Task instructions
Make an exact transcription of the data below.

++++ Data for review

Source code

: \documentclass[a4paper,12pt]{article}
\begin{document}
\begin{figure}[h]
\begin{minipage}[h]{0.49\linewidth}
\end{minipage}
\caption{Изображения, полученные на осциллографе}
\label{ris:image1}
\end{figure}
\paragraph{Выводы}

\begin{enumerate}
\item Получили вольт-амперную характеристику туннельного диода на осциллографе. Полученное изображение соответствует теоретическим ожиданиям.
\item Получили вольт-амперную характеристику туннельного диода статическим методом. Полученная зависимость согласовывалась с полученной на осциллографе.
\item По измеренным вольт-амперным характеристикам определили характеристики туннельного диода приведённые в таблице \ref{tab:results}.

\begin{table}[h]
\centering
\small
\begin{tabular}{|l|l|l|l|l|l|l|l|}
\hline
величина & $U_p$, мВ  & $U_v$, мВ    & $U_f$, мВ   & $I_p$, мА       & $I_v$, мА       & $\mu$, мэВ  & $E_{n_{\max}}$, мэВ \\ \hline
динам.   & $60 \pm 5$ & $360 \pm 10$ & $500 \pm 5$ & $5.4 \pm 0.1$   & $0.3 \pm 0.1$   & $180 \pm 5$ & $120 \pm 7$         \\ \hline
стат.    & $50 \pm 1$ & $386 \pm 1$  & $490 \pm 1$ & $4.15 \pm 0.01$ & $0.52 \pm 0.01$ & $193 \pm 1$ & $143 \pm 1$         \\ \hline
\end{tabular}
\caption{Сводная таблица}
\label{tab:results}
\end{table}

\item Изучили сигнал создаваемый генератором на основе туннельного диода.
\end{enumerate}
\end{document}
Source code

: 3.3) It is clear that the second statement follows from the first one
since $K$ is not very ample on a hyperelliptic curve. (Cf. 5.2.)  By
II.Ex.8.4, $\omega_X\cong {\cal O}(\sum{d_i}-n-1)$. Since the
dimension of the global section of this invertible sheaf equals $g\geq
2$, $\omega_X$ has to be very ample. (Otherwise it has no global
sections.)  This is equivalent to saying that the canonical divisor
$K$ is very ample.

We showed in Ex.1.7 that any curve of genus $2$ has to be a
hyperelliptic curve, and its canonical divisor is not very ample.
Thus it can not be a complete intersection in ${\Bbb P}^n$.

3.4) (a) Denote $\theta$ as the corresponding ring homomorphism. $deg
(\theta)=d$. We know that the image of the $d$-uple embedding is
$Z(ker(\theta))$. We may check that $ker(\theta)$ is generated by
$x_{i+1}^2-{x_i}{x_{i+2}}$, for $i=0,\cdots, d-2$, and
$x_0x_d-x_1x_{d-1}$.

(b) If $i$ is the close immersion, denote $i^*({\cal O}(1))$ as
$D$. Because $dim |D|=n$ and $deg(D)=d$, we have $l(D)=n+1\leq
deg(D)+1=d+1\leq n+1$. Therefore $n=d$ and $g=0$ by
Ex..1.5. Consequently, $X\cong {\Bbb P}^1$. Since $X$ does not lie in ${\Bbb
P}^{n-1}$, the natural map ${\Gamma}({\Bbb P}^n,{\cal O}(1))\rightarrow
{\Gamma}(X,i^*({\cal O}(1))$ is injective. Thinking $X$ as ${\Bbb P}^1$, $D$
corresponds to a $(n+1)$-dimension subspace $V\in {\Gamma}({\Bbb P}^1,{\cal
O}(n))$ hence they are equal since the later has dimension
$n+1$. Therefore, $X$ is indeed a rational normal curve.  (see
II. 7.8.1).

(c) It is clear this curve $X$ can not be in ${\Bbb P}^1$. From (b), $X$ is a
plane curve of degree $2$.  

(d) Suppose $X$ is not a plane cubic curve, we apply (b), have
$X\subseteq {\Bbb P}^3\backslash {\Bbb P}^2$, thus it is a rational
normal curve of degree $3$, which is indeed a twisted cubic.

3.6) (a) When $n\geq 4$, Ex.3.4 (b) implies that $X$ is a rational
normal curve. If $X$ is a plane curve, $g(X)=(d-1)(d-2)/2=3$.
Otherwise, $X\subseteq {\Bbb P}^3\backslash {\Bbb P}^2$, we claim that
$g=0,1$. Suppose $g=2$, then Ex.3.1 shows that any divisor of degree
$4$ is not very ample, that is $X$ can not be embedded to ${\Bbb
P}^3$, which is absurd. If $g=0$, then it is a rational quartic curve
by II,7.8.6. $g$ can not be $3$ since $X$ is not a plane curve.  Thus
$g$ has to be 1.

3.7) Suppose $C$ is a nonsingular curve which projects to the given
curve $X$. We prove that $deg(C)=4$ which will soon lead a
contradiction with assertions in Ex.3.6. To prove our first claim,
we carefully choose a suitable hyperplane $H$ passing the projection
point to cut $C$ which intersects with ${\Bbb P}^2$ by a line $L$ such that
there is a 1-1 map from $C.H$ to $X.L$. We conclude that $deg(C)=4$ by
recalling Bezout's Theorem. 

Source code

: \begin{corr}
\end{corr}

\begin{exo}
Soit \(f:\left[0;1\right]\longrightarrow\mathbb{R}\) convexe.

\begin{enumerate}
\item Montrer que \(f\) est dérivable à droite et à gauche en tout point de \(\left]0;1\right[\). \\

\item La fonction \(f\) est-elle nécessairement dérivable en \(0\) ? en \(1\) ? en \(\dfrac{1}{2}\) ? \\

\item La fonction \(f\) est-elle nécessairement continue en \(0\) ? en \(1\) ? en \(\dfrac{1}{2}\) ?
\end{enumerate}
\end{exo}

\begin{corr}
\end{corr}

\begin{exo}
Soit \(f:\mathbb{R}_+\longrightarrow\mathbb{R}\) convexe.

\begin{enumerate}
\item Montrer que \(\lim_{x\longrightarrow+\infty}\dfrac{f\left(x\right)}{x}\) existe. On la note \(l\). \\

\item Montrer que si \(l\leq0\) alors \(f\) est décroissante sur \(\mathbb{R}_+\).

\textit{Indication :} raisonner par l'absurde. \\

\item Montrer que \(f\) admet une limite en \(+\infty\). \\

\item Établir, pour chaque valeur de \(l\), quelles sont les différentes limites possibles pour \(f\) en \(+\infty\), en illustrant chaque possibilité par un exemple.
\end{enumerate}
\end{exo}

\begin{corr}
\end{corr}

++++++++

Answer to this task
Source code

: \documentclass[a4paper,12pt]{article}
\begin{document}
\begin{figure}[h]
\begin{minipage}[h]{0.49\linewidth}
\end{minipage}
\caption{Изображения, полученные на осциллографе}
\label{ris:image1}
\end{figure}
\paragraph{Выводы}

\begin{enumerate}
\item Получили вольт-амперную характеристику туннельного диода на осциллографе. Полученное изображение соответствует теоретическим ожиданиям.
\item Получили вольт-амперную характеристику туннельного диода статическим методом. Полученная зависимость согласовывалась с полученной на осциллографе.
\item По измеренным вольт-амперным характеристикам определили характеристики туннельного диода приведённые в таблице \ref{tab:results}.

\begin{table}[h]
\centering
\small
\begin{tabular}{|l|l|l|l|l|l|l|l|}
\hline
величина & $U_p$, мВ  & $U_v$, мВ    & $U_f$, мВ   & $I_p$, мА       & $I_v$, мА       & $\mu$, мэВ  & $E_{n_{\max}}$, мэВ \\ \hline
динам.   & $60 \pm 5$ & $360 \pm 10$ & $500 \pm 5$ & $5.4 \pm 0.1$   & $0.3 \pm 0.1$   & $180 \pm 5$ & $120 \pm 7$         \\ \hline
стат.    & $50 \pm 1$ & $386 \pm 1$  & $490 \pm 1$ & $4.15 \pm 0.01$ & $0.52 \pm 0.01$ & $193 \pm 1$ & $143 \pm 1$         \\ \hline
\end{tabular}
\caption{Сводная таблица}
\label{tab:results}
\end{table}

\item Изучили сигнал создаваемый генератором на основе туннельного диода.
\end{enumerate}
\end{document}
Source code

: 3.3) It is clear that the second statement follows from the first one
since $K$ is not very ample on a hyperelliptic curve. (Cf. 5.2.)  By
II.Ex.8.4, $\omega_X\cong {\cal O}(\sum{d_i}-n-1)$. Since the
dimension of the global section of this invertible sheaf equals $g\geq
2$, $\omega_X$ has to be very ample. (Otherwise it has no global
sections.)  This is equivalent to saying that the canonical divisor
$K$ is very ample.

We showed in Ex.1.7 that any curve of genus $2$ has to be a
hyperelliptic curve, and its canonical divisor is not very ample.
Thus it can not be a complete intersection in ${\Bbb P}^n$.

3.4) (a) Denote $\theta$ as the corresponding ring homomorphism. $deg
(\theta)=d$. We know that the image of the $d$-uple embedding is
$Z(ker(\theta))$. We may check that $ker(\theta)$ is generated by
$x_{i+1}^2-{x_i}{x_{i+2}}$, for $i=0,\cdots, d-2$, and
$x_0x_d-x_1x_{d-1}$.

(b) If $i$ is the close immersion, denote $i^*({\cal O}(1))$ as
$D$. Because $dim |D|=n$ and $deg(D)=d$, we have $l(D)=n+1\leq
deg(D)+1=d+1\leq n+1$. Therefore $n=d$ and $g=0$ by
Ex..1.5. Consequently, $X\cong {\Bbb P}^1$. Since $X$ does not lie in ${\Bbb
P}^{n-1}$, the natural map ${\Gamma}({\Bbb P}^n,{\cal O}(1))\rightarrow
{\Gamma}(X,i^*({\cal O}(1))$ is injective. Thinking $X$ as ${\Bbb P}^1$, $D$
corresponds to a $(n+1)$-dimension subspace $V\in {\Gamma}({\Bbb P}^1,{\cal
O}(n))$ hence they are equal since the later has dimension
$n+1$. Therefore, $X$ is indeed a rational normal curve.  (see
II. 7.8.1).

(c) It is clear this curve $X$ can not be in ${\Bbb P}^1$. From (b), $X$ is a
plane curve of degree $2$.  

(d) Suppose $X$ is not a plane cubic curve, we apply (b), have
$X\subseteq {\Bbb P}^3\backslash {\Bbb P}^2$, thus it is a rational
normal curve of degree $3$, which is indeed a twisted cubic.

3.6) (a) When $n\geq 4$, Ex.3.4 (b) implies that $X$ is a rational
normal curve. If $X$ is a plane curve, $g(X)=(d-1)(d-2)/2=3$.
Otherwise, $X\subseteq {\Bbb P}^3\backslash {\Bbb P}^2$, we claim that
$g=0,1$. Suppose $g=2$, then Ex.3.1 shows that any divisor of degree
$4$ is not very ample, that is $X$ can not be embedded to ${\Bbb
P}^3$, which is absurd. If $g=0$, then it is a rational quartic curve
by II,7.8.6. $g$ can not be $3$ since $X$ is not a plane curve.  Thus
$g$ has to be 1.

3.7) Suppose $C$ is a nonsingular curve which projects to the given
curve $X$. We prove that $deg(C)=4$ which will soon lead a
contradiction with assertions in Ex.3.6. To prove our first claim,
we carefully choose a suitable hyperplane $H$ passing the projection
point to cut $C$ which intersects with ${\Bbb P}^2$ by a line $L$ such that
there is a 1-1 map from $C.H$ to $X.L$. We conclude that $deg(C)=4$ by
recalling Bezout's Theorem. 

Source code

: \begin{corr}
\end{corr}

\begin{exo}
Soit \(f:\left[0;1\right]\longrightarrow\mathbb{R}\) convexe.

\begin{enumerate}
\item Montrer que \(f\) est dérivable à droite et à gauche en tout point de \(\left]0;1\right[\). \\

\item La fonction \(f\) est-elle nécessairement dérivable en \(0\) ? en \(1\) ? en \(\dfrac{1}{2}\) ? \\

\item La fonction \(f\) est-elle nécessairement continue en \(0\) ? en \(1\) ? en \(\dfrac{1}{2}\) ?
\end{enumerate}
\end{exo}

\begin{corr}
\end{corr}

\begin{exo}
Soit \(f:\mathbb{R}_+\longrightarrow\mathbb{R}\) convexe.

\begin{enumerate}
\item Montrer que \(\lim_{x\longrightarrow+\infty}\dfrac{f\left(x\right)}{x}\) existe. On la note \(l\). \\

\item Montrer que si \(l\leq0\) alors \(f\) est décroissante sur \(\mathbb{R}_+\).

\textit{Indication :} raisonner par l'absurde. \\

\item Montrer que \(f\) admet une limite en \(+\infty\). \\

\item Établir, pour chaque valeur de \(l\), quelles sont les différentes limites possibles pour \(f\) en \(+\infty\), en illustrant chaque possibilité par un exemple.
\end{enumerate}
\end{exo}

\begin{corr}
\end{corr}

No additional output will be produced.